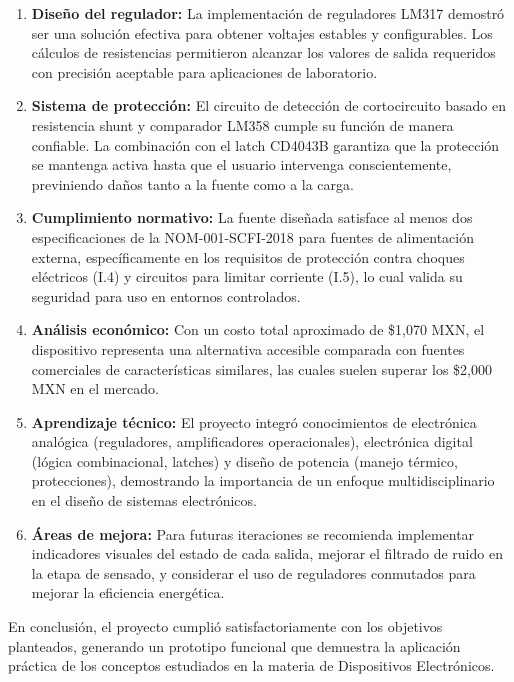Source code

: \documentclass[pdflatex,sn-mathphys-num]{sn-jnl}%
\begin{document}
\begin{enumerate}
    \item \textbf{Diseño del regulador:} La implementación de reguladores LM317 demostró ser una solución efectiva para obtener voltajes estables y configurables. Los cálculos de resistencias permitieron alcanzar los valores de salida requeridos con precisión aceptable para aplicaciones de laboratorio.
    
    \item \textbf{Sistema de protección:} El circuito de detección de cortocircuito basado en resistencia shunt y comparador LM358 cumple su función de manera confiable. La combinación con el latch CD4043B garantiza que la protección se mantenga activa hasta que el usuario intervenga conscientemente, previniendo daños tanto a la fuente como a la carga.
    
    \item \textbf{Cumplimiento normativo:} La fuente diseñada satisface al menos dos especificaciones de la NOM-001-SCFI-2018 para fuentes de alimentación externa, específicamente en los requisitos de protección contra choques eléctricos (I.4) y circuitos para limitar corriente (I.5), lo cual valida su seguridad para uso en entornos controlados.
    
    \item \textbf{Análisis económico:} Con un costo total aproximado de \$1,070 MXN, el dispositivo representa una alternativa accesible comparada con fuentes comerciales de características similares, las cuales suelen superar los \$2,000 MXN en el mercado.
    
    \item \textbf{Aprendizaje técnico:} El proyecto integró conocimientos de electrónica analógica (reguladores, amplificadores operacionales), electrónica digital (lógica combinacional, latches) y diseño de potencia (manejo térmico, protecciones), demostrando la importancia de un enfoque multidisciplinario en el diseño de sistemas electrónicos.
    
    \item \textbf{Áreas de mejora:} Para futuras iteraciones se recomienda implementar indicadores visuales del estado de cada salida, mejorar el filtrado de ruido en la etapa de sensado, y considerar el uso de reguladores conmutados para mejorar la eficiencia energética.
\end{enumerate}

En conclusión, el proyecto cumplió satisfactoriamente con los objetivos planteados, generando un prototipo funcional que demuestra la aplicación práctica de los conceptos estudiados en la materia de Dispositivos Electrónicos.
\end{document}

* * *

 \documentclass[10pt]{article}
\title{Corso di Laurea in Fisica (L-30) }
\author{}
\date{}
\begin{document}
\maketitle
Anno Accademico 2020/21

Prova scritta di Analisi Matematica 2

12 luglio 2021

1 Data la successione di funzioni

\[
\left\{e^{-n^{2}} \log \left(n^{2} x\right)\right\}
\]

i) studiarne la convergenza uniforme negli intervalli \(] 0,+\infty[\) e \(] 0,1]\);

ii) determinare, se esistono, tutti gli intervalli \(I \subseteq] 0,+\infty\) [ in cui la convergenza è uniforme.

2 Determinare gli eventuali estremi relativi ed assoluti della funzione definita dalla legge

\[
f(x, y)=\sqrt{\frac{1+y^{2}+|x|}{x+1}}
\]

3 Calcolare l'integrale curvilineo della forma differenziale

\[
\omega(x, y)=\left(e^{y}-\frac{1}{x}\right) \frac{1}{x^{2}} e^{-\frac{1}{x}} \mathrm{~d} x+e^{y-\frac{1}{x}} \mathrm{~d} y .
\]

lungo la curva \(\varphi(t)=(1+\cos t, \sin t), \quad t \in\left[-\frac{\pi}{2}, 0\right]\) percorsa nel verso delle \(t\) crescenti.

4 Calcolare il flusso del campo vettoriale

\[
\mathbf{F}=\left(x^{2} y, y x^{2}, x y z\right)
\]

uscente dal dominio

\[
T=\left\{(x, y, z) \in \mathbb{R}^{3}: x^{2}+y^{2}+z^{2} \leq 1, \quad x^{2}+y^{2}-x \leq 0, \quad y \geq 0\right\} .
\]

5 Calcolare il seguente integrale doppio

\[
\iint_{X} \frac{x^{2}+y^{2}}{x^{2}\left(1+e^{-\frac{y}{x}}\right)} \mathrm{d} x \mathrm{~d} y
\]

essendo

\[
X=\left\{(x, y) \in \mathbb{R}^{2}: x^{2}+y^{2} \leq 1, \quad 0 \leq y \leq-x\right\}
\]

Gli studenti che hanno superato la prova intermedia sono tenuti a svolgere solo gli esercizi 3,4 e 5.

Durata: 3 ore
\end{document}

■ **YOUR ASSIGNMENT**
Lines containing the word "convergenza": copy each of them from the material.

■ **EXERCISE ANSWER**
i) studiarne la convergenza uniforme negli intervalli \(] 0,+\infty[\) e \(] 0,1]\);
ii) determinare, se esistono, tutti gli intervalli \(I \subseteq] 0,+\infty\) [ in cui la convergenza è uniforme.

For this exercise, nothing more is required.